There are times when the business of analyzing and writing about investment markets takes on the characteristics of a hamster on a wheel. Over and over again we cover the same ground – the Fed, the latest jobs report, the net inflows and outflows into bonds and equities – and our main worry is to make sure we’re not repeating verbatim the thing we wrote about the week before.
Suffice it to say that this has not been one of those weeks. A whole decade’s worth of news took place between the time we published our commentary last Friday and today. Seven days in which Europe collectively snapped out of a fog, tossing out the short-term calculus of natural gas prices in favor of the foundational philosophical principles on which the European Union was constructed. In which one man, Ukraine’s president Volodymyr Zelensky, exhibited a level of personal bravery we may well have thought would never be seen again in a world political leader. In which Switzerland, a country that stayed resolutely on the sidelines throughout the entirety of the Second World War, pushed forward with sanctions of its own against the bank accounts of Russian oligarchs.
And, finally, seven days in which the set-piece backdrop of the social, political and economic order of the world we have known, to a greater or lesser extent, since 1991 is no longer something to simply assume is there. As hard as it may be, at some point we will have to look up from the map of Ukraine, Russia and Belarus and think hard about the implications for other parts of the world. This may be a time when the trusted old saw of “geopolitics don’t affect markets” will be laid to rest. Not because of Russia and Ukraine specifically – outside the realm of energy, certain metals and agriculture these countries do not exert a major impact on the world economy – but very much because of those “other parts of the world” we just mentioned, none more so than China.
The Specter of Stagflation
So the set-piece backdrop has changed, but we will still be faced from week to week with the same kind of questions about economics and financial markets that we have always had. One question is very much on our minds today as we think about the potential economic consequences of the war, and that is stagflation. If you read the annual outlook we published back in January, you may recall that we talked about stagflation as less likely than other outcomes from the current inflationary cycle. That argument had two core components: first, that inflation resulting from the confluence of robust demand and constricted supply would likely unwind meaningfully over the course of 2022; and, second, that the Fed would attach its full efforts to a credible inflation-fighting program through systematic interest rate increases and winding down its inflated balance sheet.
The Fed is still committed to this goal, as Fed chair Powell affirmed in Congressional testimony this week. But the Ukrainian situation complicates matters due to the elevated level of uncertainty and certain risks that could impact global economic growth. The idea of a kind of “shock and awe” anti-inflationary program – say, by raising the Fed funds rate by half a percent in March rather than the more customary quarter-precent, or even raising rates in between FOMC meetings – is now completely off the table. The Fed will proceed, but it will proceed cautiously.
Unfortunately, the net economic impact of the war in Ukraine will likely be to push inflation even higher, as prices for those commodities which Russia exports such as oil, gas, aluminum and wheat respond to the encroaching effect of sanctions.
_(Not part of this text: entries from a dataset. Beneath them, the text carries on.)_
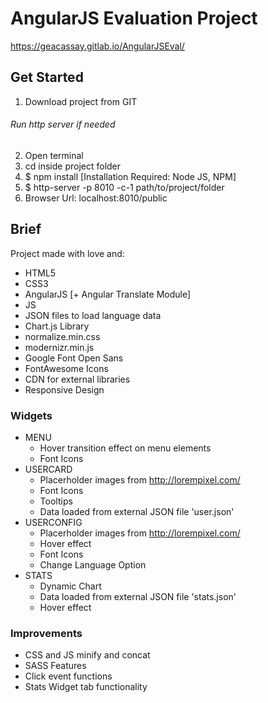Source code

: # AngularJS Evaluation Project
https://geacassay.gitlab.io/AngularJSEval/

## Get Started
1. Download project from GIT

###### *Run http server if needed*
2. Open terminal
3. cd inside project folder
4. $ npm install [Installation Required: Node JS, NPM]
5. $ http-server -p 8010 -c-1 path/to/project/folder
7. Browser Url: localhost:8010/public

## Brief
Project made with love and:
- HTML5
- CSS3
- AngularJS [+ Angular Translate Module]
- JS
- JSON files to load language data
- Chart.js Library
- normalize.min.css
- modernizr.min.js
- Google Font Open Sans
- FontAwesome Icons
- CDN for external libraries
- Responsive Design

### Widgets
- MENU
  - Hover transition effect on menu elements
  - Font Icons
- USERCARD
  - Placerholder images from http://lorempixel.com/
  - Font Icons
  - Tooltips
  - Data loaded from external JSON file 'user.json'
- USERCONFIG
  - Placerholder images from http://lorempixel.com/
  - Hover effect
  - Font Icons
  - Change Language Option
- STATS
  - Dynamic Chart
  - Data loaded from external JSON file 'stats.json'
  - Hover effect

### Improvements
- CSS and JS minify and concat
- SASS Features
- Click event functions
- Stats Widget tab functionality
This will likely happen even as the Fed has to dial down the intensity of its monetary tightening. If (and it is still a sizable if) growth turns out to be lower than expected then we potentially have the ingredients in place for stagflation – low growth and high prices.
We still believe, as we expressed in our annual outlook, that a prolonged cycle of stagflation is not the most likely economic outcome ahead. But we would also ascribe a higher probability to it than we did six weeks ago. The overall level of uncertainty is higher – and for now that is going to have to be an assumption we bake into our ongoing analysis.